Safe for now, Cable tries contacting her superiors, only to have Arcane intercept the call and send his lackeys back out on her trail. She befriends a bespectacled teenage gas station owner, Jude (Reggie Batts), and they head back into the swamp to hide. When she runs into the swamp monster back in Alec’s destroyed lab, she begins putting the pieces together. Arcane isn’t giving up without a fight, however; he intends to steal Alec’s formula to use for his own sure-to-be-no-good schemes. Each scientist soon realizes the only way to achieve his goal is to eliminate the other; eventually good must battle evil for the sake of humanity.

The storyline is about as murky as the ever-present swamp waters in this flat comic book adaptation. This film moves at a frustrating pace, and much of the early dialogue just flies by. It’s intimated that Arcane should be dead, but it’s never explained why anyone believes that or why nobody makes a big deal out of it when he’s alive. It’s unclear whether he intercepts Cable’s call for help (that’s my best guess) or whether he’s somehow involved in a shadow government conspiracy. We never really know who Cable works for other than “the government,” and all the secrecy surrounding Alec’s botanical research is absolutely dumbfounding. Some of this can be chalked up to the general convoluted mess that is a typical comic book backstory, but some serious weeding should have been done to provide a easier plot set-up and a less nebulous villain.
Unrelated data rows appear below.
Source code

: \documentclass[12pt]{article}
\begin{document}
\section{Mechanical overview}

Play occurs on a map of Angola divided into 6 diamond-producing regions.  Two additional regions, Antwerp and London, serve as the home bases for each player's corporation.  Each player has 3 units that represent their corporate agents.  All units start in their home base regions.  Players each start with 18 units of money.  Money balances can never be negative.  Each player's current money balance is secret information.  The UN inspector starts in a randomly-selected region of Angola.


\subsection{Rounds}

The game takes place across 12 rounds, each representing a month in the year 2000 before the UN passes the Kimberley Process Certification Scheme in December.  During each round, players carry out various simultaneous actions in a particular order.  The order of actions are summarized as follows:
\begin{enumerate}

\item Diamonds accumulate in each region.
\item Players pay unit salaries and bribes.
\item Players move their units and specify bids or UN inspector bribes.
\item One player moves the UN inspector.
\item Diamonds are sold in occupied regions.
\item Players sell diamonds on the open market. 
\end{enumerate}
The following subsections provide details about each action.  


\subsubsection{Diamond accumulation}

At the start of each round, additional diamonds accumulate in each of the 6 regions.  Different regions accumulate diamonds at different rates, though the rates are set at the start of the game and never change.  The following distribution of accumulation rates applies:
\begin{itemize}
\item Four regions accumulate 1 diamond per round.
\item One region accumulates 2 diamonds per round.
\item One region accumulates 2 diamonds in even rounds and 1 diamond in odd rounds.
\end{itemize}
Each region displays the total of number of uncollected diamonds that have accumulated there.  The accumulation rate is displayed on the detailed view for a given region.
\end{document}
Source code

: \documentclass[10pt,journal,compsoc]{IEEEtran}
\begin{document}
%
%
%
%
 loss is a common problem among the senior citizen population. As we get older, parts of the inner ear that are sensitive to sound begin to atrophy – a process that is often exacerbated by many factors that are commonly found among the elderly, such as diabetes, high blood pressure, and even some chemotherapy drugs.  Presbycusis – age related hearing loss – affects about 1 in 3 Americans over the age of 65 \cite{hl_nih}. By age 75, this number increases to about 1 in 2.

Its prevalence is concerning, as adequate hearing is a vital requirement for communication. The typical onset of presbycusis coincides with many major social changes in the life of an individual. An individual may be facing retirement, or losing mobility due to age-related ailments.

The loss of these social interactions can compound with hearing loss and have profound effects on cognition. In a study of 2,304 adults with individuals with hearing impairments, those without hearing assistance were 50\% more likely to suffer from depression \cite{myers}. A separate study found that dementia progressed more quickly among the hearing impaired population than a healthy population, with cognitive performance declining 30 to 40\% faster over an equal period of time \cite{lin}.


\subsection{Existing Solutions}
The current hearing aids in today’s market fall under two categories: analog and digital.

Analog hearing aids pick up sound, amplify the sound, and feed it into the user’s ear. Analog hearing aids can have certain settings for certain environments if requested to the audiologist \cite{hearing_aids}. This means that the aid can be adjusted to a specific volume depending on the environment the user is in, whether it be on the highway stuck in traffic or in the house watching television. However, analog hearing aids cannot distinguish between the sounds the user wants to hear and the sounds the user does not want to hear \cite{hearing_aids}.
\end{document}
Dr. Alec Holland and special agent supreme Alice Cable in happier days. You know, before all the mud and freaky science mojo.

In truth, this movie felt to me like it could have been an overly long “very special” episode of “The A-Team.” Craven, in what I suppose was an attempt to throw in some ’50s monster-mash flavor, utilizes a series of strange wipes as segues between shots. There’s right-to-left action, left-to-right action, expand from the middle action, and, at least once, a starburst wipe. Rather than being pleasantly tongue-in-cheek, the effect is instead unbelievably cheesy. The already-weak story gets no help from such lazy scene jumping, and each one has the unfortunate consequence of stopping the plot train in its tracks.

Plot and dialogue don’t matter too much, however, because “Swamp Thing” is jam-packed with action. There’s lots of impressive explosions and shoot-outs, and a couple of fights and boat races, and these all look okay. Where this film really suffers is in the actual monster design. It’s about a half-step up from walking around wearing a rubber Halloween mask. I’m sure all the makeup was uncomfortable for the actor underneath, and that’s just a tragedy because it just looks awful. Poor Swamp Thing isn’t at all believable as anything other than a tall guy in makeup, and without the audience buying the “monster,” the film pretty much tanks.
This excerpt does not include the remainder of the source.